Mondiale 2014 – L’evoluzione dei palloni di gioco. Brazuca oggetto dei desideri dei calciatori in Brasile.
Nella prima edizione del mondiale (Uruguay 1930), per esempio, si giocò con palloni cosiddetti “d’epoca”. Per poter gonfiare, la sfera, quest’ultima veniva ricoperta da 18 strisce di cuoio (legate tra loro da stringhe di cotone). Queste stringhe durante i match giocati sotto la pioggia diventavano taglienti come coltelli. Colpire la sfera di testa, inzuppato d’acqua (quindi particolarmente pesante) era molto pericoloso e spesso i calciatori in campo si procuravano ferite ed ematomi.
Un passo in avanti fondamentale, sotto il profilo dell’evoluzione del pallone, avvenne nei primi anni Cinquanta. La Select, ditta danese ancora oggi attiva nella produzione di palloni per lo sport, cominciò a commercializzare un modello inedito, destinato a modificare la storia di questa disciplina. Per migliorare la rotondità, il rivestimento venne formato da 32 pannelli di cuoio, divisi in 12 pentagoni e 20 esagoni, creando di fatto una forma geometrica nota come “icosaedro troncato”.

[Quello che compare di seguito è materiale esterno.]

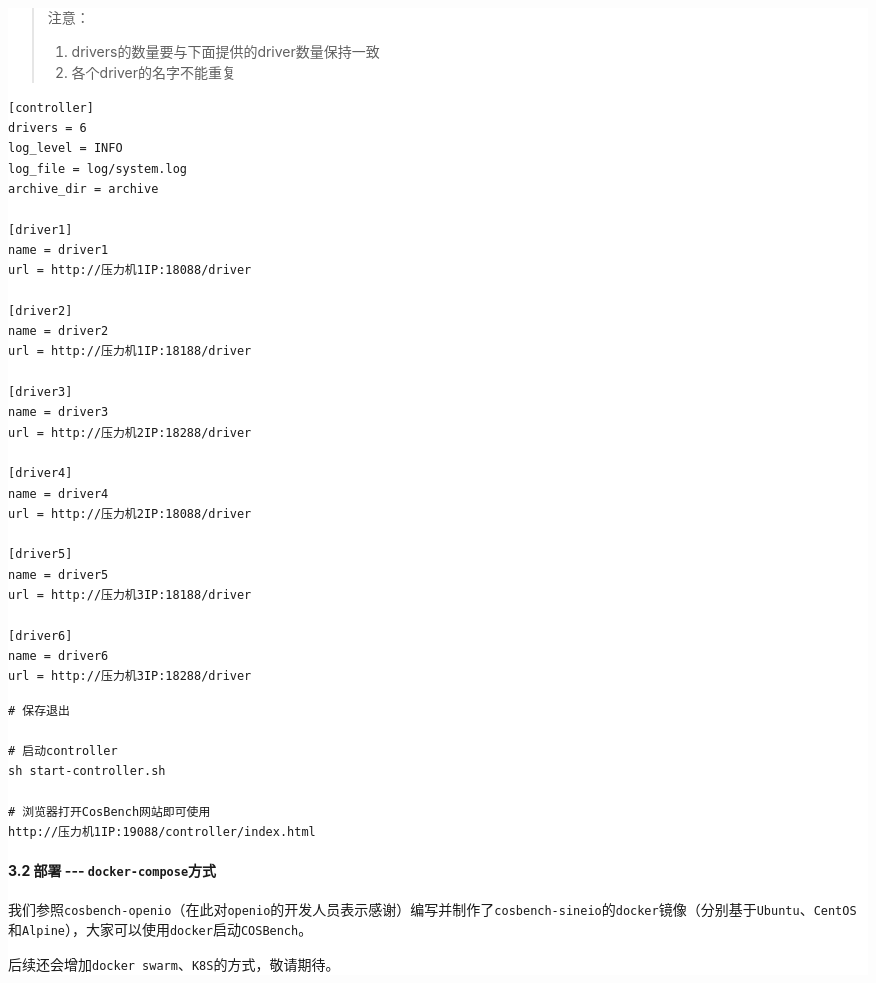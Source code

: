 > 注意：
>
> 1. drivers的数量要与下面提供的driver数量保持一致
> 2. 各个driver的名字不能重复

```shell
[controller]
drivers = 6
log_level = INFO
log_file = log/system.log
archive_dir = archive

[driver1]
name = driver1
url = http://压力机1IP:18088/driver

[driver2]
name = driver2
url = http://压力机1IP:18188/driver

[driver3]
name = driver3
url = http://压力机2IP:18288/driver

[driver4]
name = driver4
url = http://压力机2IP:18088/driver

[driver5]
name = driver5
url = http://压力机3IP:18188/driver

[driver6]
name = driver6
url = http://压力机3IP:18288/driver
```

```shell
# 保存退出

# 启动controller
sh start-controller.sh

# 浏览器打开CosBench网站即可使用
http://压力机1IP:19088/controller/index.html
```

#### 3.2 部署 --- `docker-compose`方式

我们参照`cosbench-openio`（在此对`openio`的开发人员表示感谢）编写并制作了`cosbench-sineio`的`docker`镜像（分别基于`Ubuntu`、`CentOS`和`Alpine`），大家可以使用`docker`启动`COSBench`。

后续还会增加`docker swarm`、`K8S`的方式，敬请期待。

Da esattamente quarant’anni e per dodici edizioni consecutive, l’Adidas fornisce i palloni per i Mondiali di calcio. Per esempio il Telstar degli anni ’70 (fu il primo mondiale ad essere trasmesso in tv), costituito da 32 pentagoni in bianco e nero; il Tango che vide il trionfo dell’Italia a Spagna ’82; l’Atzeca di Messico ’86 (primo pallone “sintetico”) e l’Etrusco per Italia ’90 (aveva come particolarità una serie di disegni: tre teste di leone in ogni esagono).
Da Francia ’98 in poi i palloni hanno abbandonato i tradizionali bianco e nero diventando colorati; un ulteriore problema, a detta dei portieri, perché il colore crea comunque problemi visivi a chi deve parare. In Giappone-Corea è stato lanciato Fevernova, diventando subito popolare per essere totalmente “dorato” e in schiuma.

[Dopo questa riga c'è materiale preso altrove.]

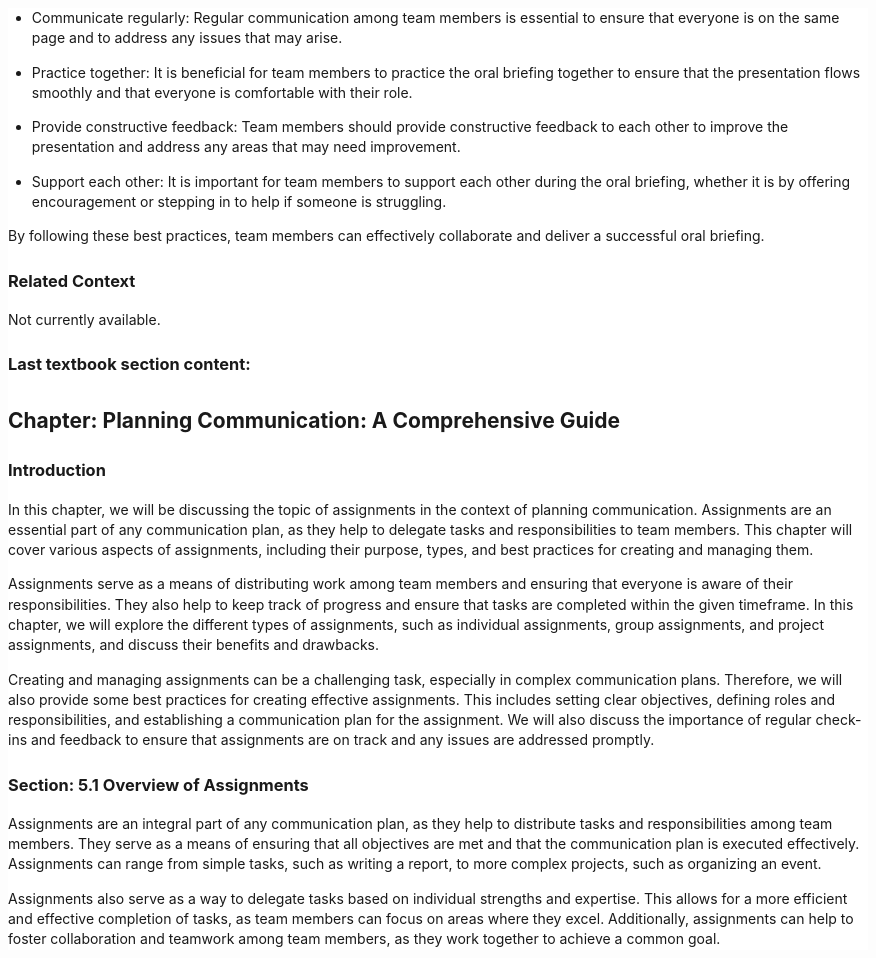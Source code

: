 - Communicate regularly: Regular communication among team members is essential to ensure that everyone is on the same page and to address any issues that may arise.

- Practice together: It is beneficial for team members to practice the oral briefing together to ensure that the presentation flows smoothly and that everyone is comfortable with their role.

- Provide constructive feedback: Team members should provide constructive feedback to each other to improve the presentation and address any areas that may need improvement.

- Support each other: It is important for team members to support each other during the oral briefing, whether it is by offering encouragement or stepping in to help if someone is struggling.

By following these best practices, team members can effectively collaborate and deliver a successful oral briefing. 


### Related Context
Not currently available.

### Last textbook section content:

## Chapter: Planning Communication: A Comprehensive Guide

### Introduction

In this chapter, we will be discussing the topic of assignments in the context of planning communication. Assignments are an essential part of any communication plan, as they help to delegate tasks and responsibilities to team members. This chapter will cover various aspects of assignments, including their purpose, types, and best practices for creating and managing them.

Assignments serve as a means of distributing work among team members and ensuring that everyone is aware of their responsibilities. They also help to keep track of progress and ensure that tasks are completed within the given timeframe. In this chapter, we will explore the different types of assignments, such as individual assignments, group assignments, and project assignments, and discuss their benefits and drawbacks.

Creating and managing assignments can be a challenging task, especially in complex communication plans. Therefore, we will also provide some best practices for creating effective assignments. This includes setting clear objectives, defining roles and responsibilities, and establishing a communication plan for the assignment. We will also discuss the importance of regular check-ins and feedback to ensure that assignments are on track and any issues are addressed promptly.

### Section: 5.1 Overview of Assignments

Assignments are an integral part of any communication plan, as they help to distribute tasks and responsibilities among team members. They serve as a means of ensuring that all objectives are met and that the communication plan is executed effectively. Assignments can range from simple tasks, such as writing a report, to more complex projects, such as organizing an event.

Assignments also serve as a way to delegate tasks based on individual strengths and expertise. This allows for a more efficient and effective completion of tasks, as team members can focus on areas where they excel. Additionally, assignments can help to foster collaboration and teamwork among team members, as they work together to achieve a common goal.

Nel 2006, in occasione del mondiale di Germania, Adidas ha debuttato il “Teamgeist”, un pallone composto solo da 14 pannelli, per scendere poi ad otto in SudAfrica con il “Jabulani”, realizzato con la tecnologia “grill ‘n groove”, per migliorare la precisione dei tiri e il controllo della sfera. Il disegno di questo pallone era composto da 11 colori; rappresentava lo stadio della finale, l’FNB stadium, e il numero non è stato scelto a caso: ben 11 quante le lingue ufficiali del SudAfrica.
In Brasile a Rio sarà utilizzato “Brazuca” (significa “brasiliano“). Il pallone è stato testato, per due anni e mezzo, da più di 600 giocatori (proprio per evitare polemiche, che, comunque, non mancheranno e faranno parte del “sale” di questo mondiale verdeoro) ed è composto da soli sei pannelli.
Garantisce la sua sfericità anche in condizioni di pioggia più intensa e la struttura della superficie migliora controllo, stabilità e l’aerodinamica in campo. Migliore è anche il rimbalzo che, grazie alla camera d’aria interna, ne garantisce l’effetto desiderato, così come quella presente nei palloni ufficiali della Champions league.
Quando vediamo una partita di calcio seduti comodamente sul divano, magari con una birra ghiacciata tra le mani, non ci chiediamo mai cosa volesse dire, nei primi anni Trenta, per un calciatore professionista, giocare a calcio. Credetemi era una “impresa” e talvolta ci si poteva anche ferire. Parliamo di un calcio pioneristico, per certi versi, ma ricco di fascino.